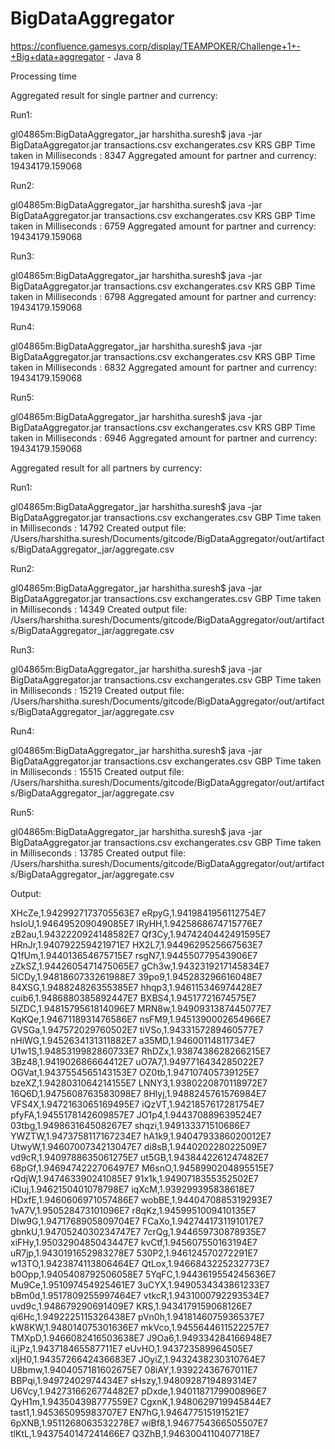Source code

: BigDataAggregator
=================

https://confluence.gamesys.corp/display/TEAMPOKER/Challenge+1+-+Big+data+aggregator - Java 8



Processing time

Aggregated result for single partner and currency:

Run1:

gl04865m:BigDataAggregator_jar harshitha.suresh$ java -jar BigDataAggregator.jar transactions.csv exchangerates.csv KRS GBP
Time taken in Milliseconds : 8347
Aggregated amount for partner and currency: 19434179.159068

Run2:

gl04865m:BigDataAggregator_jar harshitha.suresh$ java -jar BigDataAggregator.jar transactions.csv exchangerates.csv KRS GBP
Time taken in Milliseconds : 6759
Aggregated amount for partner and currency: 19434179.159068

Run3:

gl04865m:BigDataAggregator_jar harshitha.suresh$ java -jar BigDataAggregator.jar transactions.csv exchangerates.csv KRS GBP
Time taken in Milliseconds : 6798
Aggregated amount for partner and currency: 19434179.159068

Run4:

gl04865m:BigDataAggregator_jar harshitha.suresh$ java -jar BigDataAggregator.jar transactions.csv exchangerates.csv KRS GBP
Time taken in Milliseconds : 6832
Aggregated amount for partner and currency: 19434179.159068

Run5:

gl04865m:BigDataAggregator_jar harshitha.suresh$ java -jar BigDataAggregator.jar transactions.csv exchangerates.csv KRS GBP
Time taken in Milliseconds : 6946
Aggregated amount for partner and currency: 19434179.159068

Aggregated result for all partners by currency:

Run1:

gl04865m:BigDataAggregator_jar harshitha.suresh$ java -jar BigDataAggregator.jar transactions.csv exchangerates.csv GBP
Time taken in Milliseconds : 14792
Created output file: /Users/harshitha.suresh/Documents/gitcode/BigDataAggregator/out/artifacts/BigDataAggregator_jar/aggregate.csv

Run2:

gl04865m:BigDataAggregator_jar harshitha.suresh$ java -jar BigDataAggregator.jar transactions.csv exchangerates.csv GBP
Time taken in Milliseconds : 14349
Created output file: /Users/harshitha.suresh/Documents/gitcode/BigDataAggregator/out/artifacts/BigDataAggregator_jar/aggregate.csv

Run3:

gl04865m:BigDataAggregator_jar harshitha.suresh$ java -jar BigDataAggregator.jar transactions.csv exchangerates.csv GBP
Time taken in Milliseconds : 15219
Created output file: /Users/harshitha.suresh/Documents/gitcode/BigDataAggregator/out/artifacts/BigDataAggregator_jar/aggregate.csv

Run4:

gl04865m:BigDataAggregator_jar harshitha.suresh$ java -jar BigDataAggregator.jar transactions.csv exchangerates.csv GBP
Time taken in Milliseconds : 15515
Created output file: /Users/harshitha.suresh/Documents/gitcode/BigDataAggregator/out/artifacts/BigDataAggregator_jar/aggregate.csv

Run5:

gl04865m:BigDataAggregator_jar harshitha.suresh$ java -jar BigDataAggregator.jar transactions.csv exchangerates.csv GBP
Time taken in Milliseconds : 13785
Created output file: /Users/harshitha.suresh/Documents/gitcode/BigDataAggregator/out/artifacts/BigDataAggregator_jar/aggregate.csv


Output:

XHcZe,1.9429927173705563E7
eRpyG,1.9419841956112754E7
hsIoU,1.946495209049085E7
lRyHH,1.9425868674715776E7
zB2au,1.9432220924148582E7
Qf3Cy,1.9474240442491595E7
HRnJr,1.940792259421971E7
HX2L7,1.9449629525667563E7
Q1fUm,1.944013654675715E7
rsgN7,1.944550779543906E7
zZkSZ,1.9442605471475065E7
gCh3w,1.9432319217145834E7
5lCDy,1.9481860733261988E7
39po9,1.945283296616048E7
84XSG,1.948824826355385E7
hhqp3,1.946115346974428E7
cuib6,1.9486880385892447E7
BXBS4,1.94517721674575E7
5IZDC,1.9481579561814096E7
MRN8w,1.9490931387445077E7
KqKQe,1.9467118931476586E7
nsFM9,1.9451390002654966E7
GVSGa,1.947572029760502E7
tiVSo,1.9433157289460577E7
nHiWG,1.9452634131311882E7
a35MD,1.94600114811734E7
U1w1S,1.9485319982860733E7
RhDZx,1.9387438628266215E7
3Bz48,1.941902686664412E7
uO7A7,1.9497716434285022E7
OGVat,1.9437554565143153E7
OZ0tb,1.947107405739125E7
bzeXZ,1.9428031064214155E7
LNNY3,1.9380220870118972E7
16Q6D,1.9475608763583098E7
8Hlyj,1.9488245761576984E7
VFS4X,1.9472163065169495E7
iQzVT,1.9421857617281754E7
pfyFA,1.9455178142609857E7
JO1p4,1.944370889639524E7
03tbg,1.949863164508267E7
shqzi,1.949133371510686E7
YWZTW,1.9473758117167234E7
hA1k9,1.9404793386020012E7
UtwyW,1.9460700734213047E7
di8sB,1.944020228022509E7
vd9cR,1.9409788635061275E7
ut5GB,1.9438442261247482E7
68pGf,1.9469474222706497E7
M6snO,1.9458990204895515E7
rQdjW,1.947463390241085E7
91x1k,1.9490718355352502E7
iCIuj,1.9462150401078798E7
iqXcM,1.939299395838618E7
HDxfE,1.9460606971057486E7
wobBE,1.9440470885319293E7
1vA7V,1.950528473101096E7
r8qKz,1.9459951009410135E7
DIw9G,1.9471768905809704E7
FCaXo,1.9427441731191017E7
gbnkU,1.9470524030234747E7
7crQg,1.944659730878935E7
xiFHy,1.9503290485043447E7
kvCtf,1.945607550163194E7
uR7jp,1.9430191652983278E7
530P2,1.946124570272291E7
w13TO,1.9423874113806464E7
QtLox,1.9466843225232773E7
b0Opp,1.9405408792506058E7
5YqFC,1.9443619554245636E7
Mu9Ce,1.951097454925461E7
3uCYX,1.9490534343861233E7
bBm0d,1.9517809255997464E7
vtkcR,1.9431000792293534E7
uvd9c,1.948679290691409E7
KRS,1.9434179159068126E7
qi6Hc,1.9492225115326438E7
pVn0h,1.9418146075936537E7
kW8KW,1.948014075301636E7
mkVco,1.9455644611522257E7
TMXpD,1.9466082416503638E7
J9Oa6,1.949334284166948E7
iLjPz,1.943718465587711E7
eUvHO,1.943723589964505E7
xIjH0,1.9435726642436683E7
JOyiZ,1.9432438230310764E7
U8bmw,1.9404057181602675E7
08iAY,1.93922436767011E7
BBPqi,1.94972402974434E7
sHszy,1.9480928719489314E7
U6Vcy,1.9427316626774482E7
pDxde,1.9401187179900896E7
QyH1m,1.943504398777559E7
CgxnK,1.9480629719945844E7
tast1,1.945365095983707E7
EN7hG,1.946477515191521E7
6pXNB,1.9511268063532278E7
wiBf8,1.9467754366505507E7
tlKtL,1.9437540147241466E7
Q3ZhB,1.9463004110407718E7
*****
- **PROBLEM STATEMENT**
Copy only the part of the records that runs from the first line to the line with "Time taken in Milliseconds : 6759", ends included, leaving pictures out.

- **WRITTEN SOLUTION**
Source code

: BigDataAggregator
=================

https://confluence.gamesys.corp/display/TEAMPOKER/Challenge+1+-+Big+data+aggregator - Java 8



Processing time

Aggregated result for single partner and currency:

Run1:

gl04865m:BigDataAggregator_jar harshitha.suresh$ java -jar BigDataAggregator.jar transactions.csv exchangerates.csv KRS GBP
Time taken in Milliseconds : 8347
Aggregated amount for partner and currency: 19434179.159068

Run2:

gl04865m:BigDataAggregator_jar harshitha.suresh$ java -jar BigDataAggregator.jar transactions.csv exchangerates.csv KRS GBP
Time taken in Milliseconds : 6759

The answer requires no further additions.